Roslyn Water District’s tips for spring and summer water conservation

Roslyn Water District’s tips for spring and summer water conservation

Irrigation season has arrived on Long Island, making it more important than ever for Roslyn Water District residents to begin engaging in crucial water conservation methods.

All of Long Island draws its drinking water from a sole-source aquifer hundreds of feet below the surface and it is important that the Roslyn community does its part in protecting it.

Fortunately, there are a number of small changes that residents can make to their daily lives to save water while maintaining a healthy lawn and saving money on their quarterly water bills.

“While water conservation is an important practice throughout Long Island, it is especially so in waterfront communities such as the Roslyn Water District,” said RWD Chairman Michael Kosinski. “Our close proximity to Hempstead Harbor puts us at risk of saltwater intrusion, which occurs when saltwater enters our drinking water supply as a result of over-pumping from our aquifer. This issue, among many others, can be mitigated by implementing simple water conservation practices into our lives, and we ask that our residents work alongside us in protecting our most precious natural resource these next four months.”

The best way to conserve a significant amount of water with little to no inconvenience is by switching from standard irrigation timers to smart irrigation controllers.

These devices connect to WiFi to tap into local weather reports and adjust sprinkler systems’ schedules accordingly. They ensure that lawns receive the right amount of water they need in order to stay lush and green without the risk of overwatering.

In fact, most who make the switch to a smart irrigation controller see a savings of up to 30 percent.

Given this technology’s effectiveness and availability, the RWD is requiring that all residents with an inground irrigation system make the switch from standard irrigation timers to smart controllers by 2025.

Residents must also be sure to follow Nassau County’s Odd/Even Watering Ordinance. The ordinance states that odd-numbered properties can only water their lawns on odd-numbered days of the month, and even-numbered properties and properties without numbers can only be watered on even-numbered days. Additionally, lawns cannot be watered between 10 a.m. and 4 p.m., as these are peak evaporation times.

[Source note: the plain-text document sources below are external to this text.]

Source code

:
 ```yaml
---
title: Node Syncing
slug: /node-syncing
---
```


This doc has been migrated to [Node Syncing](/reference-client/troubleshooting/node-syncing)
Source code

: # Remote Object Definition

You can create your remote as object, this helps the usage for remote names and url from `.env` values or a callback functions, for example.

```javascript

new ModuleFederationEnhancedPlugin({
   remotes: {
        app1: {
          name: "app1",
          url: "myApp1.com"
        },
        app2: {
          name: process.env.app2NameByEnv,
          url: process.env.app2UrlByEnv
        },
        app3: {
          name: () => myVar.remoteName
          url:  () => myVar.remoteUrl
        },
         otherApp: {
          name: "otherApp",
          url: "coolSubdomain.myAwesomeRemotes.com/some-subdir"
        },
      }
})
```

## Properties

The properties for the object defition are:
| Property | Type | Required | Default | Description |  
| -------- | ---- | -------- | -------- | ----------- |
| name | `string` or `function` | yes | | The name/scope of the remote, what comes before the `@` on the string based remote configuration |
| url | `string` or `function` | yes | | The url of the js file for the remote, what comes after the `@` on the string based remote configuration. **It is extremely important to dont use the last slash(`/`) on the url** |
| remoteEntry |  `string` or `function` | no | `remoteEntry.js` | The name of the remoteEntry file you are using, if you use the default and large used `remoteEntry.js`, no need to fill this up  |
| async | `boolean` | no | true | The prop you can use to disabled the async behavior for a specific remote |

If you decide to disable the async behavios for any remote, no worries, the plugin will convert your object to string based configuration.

To alleviate potential water supply issues generated by irrigation systems all coming online around the same time in the morning, the RWD has instituted a lawn-watering schedule based on the individual communities in which the resident lives. Spreading out the times when residents water their lawns has proven to be extremely effective at ensuring the water distribution system is not overtaxed. The schedule residents are required to implement is as follows:

  • Villages of Roslyn, Roslyn Estates and Roslyn Harbor: 10 p.m. – midnight
  • Village of East Hills: midnight – 2 a.m.
  • Villages of Flower Hill and North Hills and unincorporated areas of Roslyn Heights, Greenvale, Albertson, Glenwood Landing and Port Washington: 8 a.m. – 10 a.m.
  • Municipal properties: 6 p.m. – 8 p.m.

For residents who do not have a smart irrigation controller, there is an additional simple, yet effective, way to conserve water: following the District’s Save 2 program. This program is designed to help residents save approximately 10 percent on their water usage and, therefore, their water bill. All they have to do is cut back irrigation usage by two minutes per zone. According to irrigation experts, shortening watering times by 2 minutes will not have any negative effects on lawns, making this program a win for residents’ wallets and a win for our environment.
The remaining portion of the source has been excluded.